I am still working on my face autoencoder in my spare time, although I have much less spare time lately. My non-variational autoencoder works great - it can very accurately reconstruct any face in my dataset of 400,000 faces, but it doesn't work at all for interpolation or anything like that. So I have also been trying to train a variational autoencoder, but it has a lot more difficulty learning.
For a face which is roughly centered and looking in the general direction of the camera it can do a somewhat decent job, but if the picture is off in any way - there is another face off to the side, there is something blocking the face, the face is at a strange angle, etc it does a pretty bad job. And since I want to try to use this for interpolation training it on these bad faces doesn't really help anything.
One of the biggest datasets I am using is this one from ETHZ. The dataset was created to train a network to predict the age of the person, and while the images are all of good quality it does include many images that have some of the issues I mentioned above, as well as pictures that are not faces at all - like drawings or cartoons. Other datasets I am using consist entirely of properly cropped faces as I described above, but this dataset is almost 200k images, so omitting it completely significantly reduces the size of my training data.
The other day I decided I needed to improve the quality of my training dataset if I ever want to get this variational autoencoder properly trained, and to do that I need to filter out the bad images from the ETHZ IMDB dataset.
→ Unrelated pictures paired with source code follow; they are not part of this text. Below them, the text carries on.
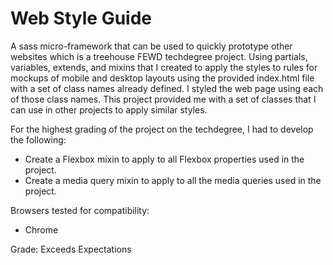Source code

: # Web Style Guide

A sass micro-framework that can be used to quickly prototype other websites which is a treehouse FEWD techdegree project. Using partials, variables, extends, and mixins that I created to apply the styles to rules for mockups of mobile and desktop layouts using the provided index.html file with a set of class names already defined. I styled the web page using each of those class names. This project provided me with a set of classes that I can use in other projects to apply similar styles.

For the highest grading of the project on the techdegree, I had to develop the following:
- Create a Flexbox mixin to apply to all Flexbox properties used in the project.
- Create a media query mixin to apply to all the media queries used in the project.

Browsers tested for compatibility:
- Chrome

Grade: Exceeds Expectations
They had already created the dataset using face detectors, but I want to remove faces that have certain attributes:
- Multiple faces or parts of faces in the image
- Images with something blocking part of the face
- Images where the faces are not generally facing forward, such as profiles
I started trying to curate them manually, but after going through 500 images of the 200k I realized that would not be feasible. It would be easy to train a neural network to classify the faces, but that would require training data, but that still means manually classifying the faces. So, what I did is I took another dataset of faces that were all good and added about 700 bad faces from the IMDB dataset for a total size of about 7000 images and made a new dataset. Then I took a pre-trained discriminator I had previously used as part of a GAN to try to generate faces and retrained it to classify the faces as good or bad.
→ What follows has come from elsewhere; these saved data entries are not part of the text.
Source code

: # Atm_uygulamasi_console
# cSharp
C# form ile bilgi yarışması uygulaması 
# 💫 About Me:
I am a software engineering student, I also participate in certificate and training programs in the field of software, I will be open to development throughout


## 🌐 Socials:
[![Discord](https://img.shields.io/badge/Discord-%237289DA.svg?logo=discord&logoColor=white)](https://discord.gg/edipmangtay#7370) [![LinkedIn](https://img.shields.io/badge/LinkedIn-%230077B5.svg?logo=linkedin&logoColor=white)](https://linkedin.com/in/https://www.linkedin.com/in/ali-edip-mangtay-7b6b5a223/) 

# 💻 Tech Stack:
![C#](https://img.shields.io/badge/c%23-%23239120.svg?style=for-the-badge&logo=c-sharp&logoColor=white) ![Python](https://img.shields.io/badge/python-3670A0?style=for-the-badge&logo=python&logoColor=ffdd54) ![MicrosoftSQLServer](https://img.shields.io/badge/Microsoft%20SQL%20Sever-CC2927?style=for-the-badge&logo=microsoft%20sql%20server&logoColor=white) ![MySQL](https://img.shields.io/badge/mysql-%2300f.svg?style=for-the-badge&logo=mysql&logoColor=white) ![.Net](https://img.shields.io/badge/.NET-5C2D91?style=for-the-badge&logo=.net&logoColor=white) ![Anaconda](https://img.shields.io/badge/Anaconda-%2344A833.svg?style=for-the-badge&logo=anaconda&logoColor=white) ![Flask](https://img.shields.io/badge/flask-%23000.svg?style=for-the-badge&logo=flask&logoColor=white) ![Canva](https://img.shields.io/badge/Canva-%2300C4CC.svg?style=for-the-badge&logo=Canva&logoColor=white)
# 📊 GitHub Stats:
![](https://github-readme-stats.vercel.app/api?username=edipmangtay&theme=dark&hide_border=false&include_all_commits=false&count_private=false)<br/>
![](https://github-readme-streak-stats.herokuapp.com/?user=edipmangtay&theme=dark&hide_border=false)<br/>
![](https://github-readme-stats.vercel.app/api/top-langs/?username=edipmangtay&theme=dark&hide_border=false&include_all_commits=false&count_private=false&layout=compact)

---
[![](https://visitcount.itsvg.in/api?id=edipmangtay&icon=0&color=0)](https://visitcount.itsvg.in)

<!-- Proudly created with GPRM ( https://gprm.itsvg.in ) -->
I ran this for about 10 epochs, until it was achieving very good accuracy, and then I used it to evaluate the IMDB dataset. Any image which it gave a less than 0.03 probability of being good I moved into the bad training dataset, and any images which it gave a 0.99 probability of being good I moved to the good training dataset. Then I continued training it and so on and so on.
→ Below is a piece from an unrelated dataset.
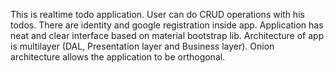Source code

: This is realtime todo application. User can do CRUD operations with his todos. There are identity and google registration inside app. Application has neat and clear interface based on material bootstrap lib. Architecture of app is multilayer (DAL, Presentation layer and Business layer). Onion architecture allows the application to be orthogonal.
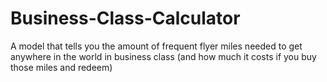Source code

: # Business-Class-Calculator
A model that tells you the amount of frequent flyer miles needed to get anywhere in the world in business class (and how much it costs if you buy those miles and redeem)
This is called weak supervision or semi-supervised learning, and it works a lot better than I thought it would. After training for a few hours, the images which are moved all seem to be correctly classified, and after each iteration the size of the training dataset grows to allow the network to continue learning. Since I only move images which have very high or very low probabilities, the risk of a misclassification should be relatively low, and I expect to be able to completely sort the IMDB dataset by the end of tomorrow, maybe even sooner. What would have taken weeks or longer to do manually has been reduced to days thanks to transfer learning and weak supervision!